A structured set of objections, weighed in public.

Desk editor's note, referee report, simulated authors' rebuttal, and a circularity audit. Tearing a paper down is the easy half of reading it; the pith above is the substance, this is the friction.

Desk Editor's Note private letter to a colleague

LiteBounD shows a workable distillation route to lift lightweight polyp segmenters with boundary and semantic signals from foundation models, and the reported gains on unseen datasets are the part worth checking.

read the letter

The paper's core move is to split distillation into semantic and boundary paths, add frequency-aware supervision to handle global structure versus edges, and feed the boundary info into a decoder on top of a compact backbone. That combination is not in the polyp segmentation literature they cite, and it directly targets the practical problem of running decent segmentation on limited hardware in endoscopy. The experiments on Kvasir-SEG, CVC-ClinicDB plus the three unseen sets (ColonDB, CVC-300, ETIS) are the right test for generalization, and releasing the code is useful.
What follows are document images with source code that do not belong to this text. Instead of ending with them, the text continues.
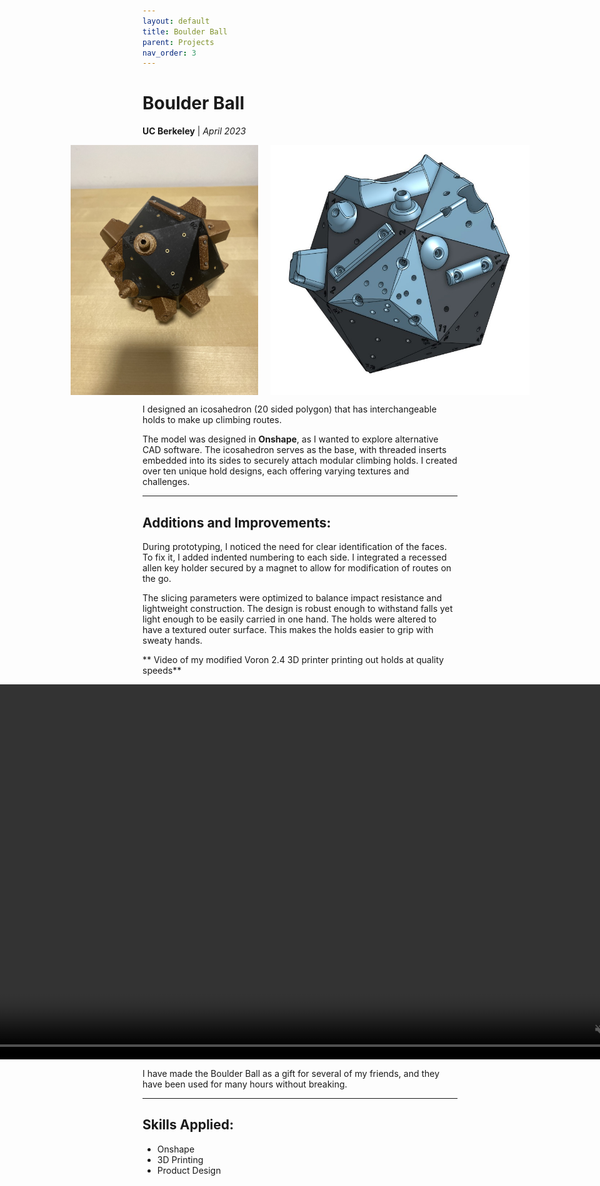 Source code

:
 ```yaml
---
layout: default
title: Boulder Ball
parent: Projects
nav_order: 3
---
```


# Boulder Ball
**UC Berkeley** | *April 2023*

<div style="display: flex; justify-content: center; gap: 20px;">
  <img src="assets/boulder_ball.jpg" alt="Image of physical Boulder Ball prototype" style="height: 400px; width: auto;">
  <img src="assets/boulder_ball_cad.jpg" alt="CAD model of the Boulder Ball" style="height: 400px; width: auto;">
</div>

I designed an icosahedron (20 sided polygon) that has interchangeable holds to make up climbing routes.

The model was designed in **Onshape**, as I wanted to explore alternative CAD software. The icosahedron serves as the base, with threaded inserts embedded into its sides to securely attach modular climbing holds. I created over ten unique hold designs, each offering varying textures and challenges.

---

## Additions and Improvements:
During prototyping, I noticed the need for clear identification of the faces. To fix it, I added indented numbering to each side. I integrated a recessed allen key holder secured by a magnet to allow for modification of routes on the go.

The slicing parameters were optimized to balance impact resistance and lightweight construction. The design is robust enough to withstand falls yet light enough to be easily carried in one hand. The holds were altered to have a textured outer surface. This makes the holds easier to grip with sweaty hands.

** Video of my modified Voron 2.4 3D printer printing out holds at quality speeds**
<div style="display: flex; justify-content: center;">
  <video style="height: 600px; width: auto;" controls autoplay loop muted>
    <source src="assets/printing_boulder_ball.mp4" type="video/mp4">
    Your browser does not support the video tag.
  </video>
</div>


I have made the Boulder Ball as a gift for several of my friends, and they have been used for many hours without breaking.

---

## Skills Applied:
- Onshape
- 3D Printing
- Product Design
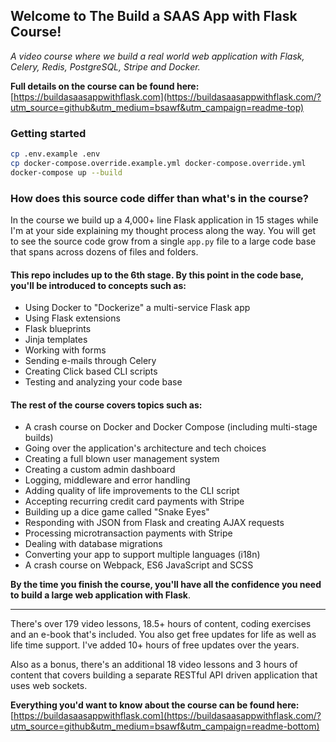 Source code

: ## Welcome to The Build a SAAS App with Flask Course!

*A video course where we build a real world web application with Flask, Celery,
Redis, PostgreSQL, Stripe and Docker.*

**Full details on the course can be found here:**  
[https://buildasaasappwithflask.com](https://buildasaasappwithflask.com/?utm_source=github&utm_medium=bsawf&utm_campaign=readme-top)

### Getting started

```sh
cp .env.example .env
cp docker-compose.override.example.yml docker-compose.override.yml
docker-compose up --build
```

### How does this source code differ than what's in the course?

In the course we build up a 4,000+ line Flask application in 15 stages while
I'm at your side explaining my thought process along the way. You will get to
see the source code grow from a single `app.py` file to a large code base that
spans across dozens of files and folders.

#### This repo includes up to the 6th stage. By this point in the code base, you'll be introduced to concepts such as:

- Using Docker to "Dockerize" a multi-service Flask app
- Using Flask extensions
- Flask blueprints
- Jinja templates
- Working with forms
- Sending e-mails through Celery
- Creating Click based CLI scripts
- Testing and analyzing your code base

#### The rest of the course covers topics such as:

- A crash course on Docker and Docker Compose (including multi-stage builds)
- Going over the application's architecture and tech choices
- Creating a full blown user management system
- Creating a custom admin dashboard
- Logging, middleware and error handling
- Adding quality of life improvements to the CLI script
- Accepting recurring credit card payments with Stripe
- Building up a dice game called "Snake Eyes"
- Responding with JSON from Flask and creating AJAX requests
- Processing microtransaction payments with Stripe
- Dealing with database migrations
- Converting your app to support multiple languages (i18n)
- A crash course on Webpack, ES6 JavaScript and SCSS

**By the time you finish the course, you'll have all the confidence you need to
build a large web application with Flask**.

---

There's over 179 video lessons, 18.5+ hours of content, coding exercises and an
e-book that's included. You also get free updates for life as well as life time
support. I've added 10+ hours of free updates over the years.

Also as a bonus, there's an additional 18 video lessons and 3 hours of content
that covers building a separate RESTful API driven application that uses web sockets.

**Everything you'd want to know about the course can be found here:**  
[https://buildasaasappwithflask.com](https://buildasaasappwithflask.com/?utm_source=github&utm_medium=bsawf&utm_campaign=readme-bottom)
The approach looks internally consistent: disentangling the signals and supervising them separately makes sense given how foundation models behave on medical data. If the numbers back the abstract's claim of beating the lightweight baselines by a clear margin while staying close to heavier SOTA models, this is a useful engineering step for real-time clinical tools. The main soft spot is that the abstract gives no concrete metrics or ablation tables, so the size of the improvement and whether the frequency split is actually carrying the load remain to be verified in the full results. The loss weights are listed as free parameters, which could mean extra tuning effort when moving to new scopes or datasets. Minor concern only if the full paper shows the ablations. This is for readers who build or deploy efficient segmentation models in gastroenterology. It deserves a serious referee because the task matters, the method is coherent, and the unseen-data test is the right one, even if the experimental section needs tightening.

Referee Report

1 major / 4 minor

Summary. The manuscript proposes LiteBounD, a lightweight boundary-guided distillation framework that transfers semantic and structural priors from vision foundation models (VFMs such as SAM, OneFormer, Mask2Former, and DINOv2) to compact backbones (U-Net, U-Net++, PraNet) for polyp segmentation. The method consists of a dual-path distillation mechanism to disentangle semantic and boundary-aware representations, a frequency-aware alignment strategy that separately supervises low-frequency global semantics and high-frequency boundary details, and a boundary-aware decoder that fuses multi-scale features with the distilled boundary information. Experiments on seen datasets (Kvasir-SEG, CVC-ClinicDB) and unseen datasets (ColonDB, CVC-300, ETIS) are reported to show consistent outperformance over lightweight baselines, competitiveness with state-of-the-art methods, and retention of real-time efficiency. Code is released at https://github.com/lostinrepo/LiteBounD.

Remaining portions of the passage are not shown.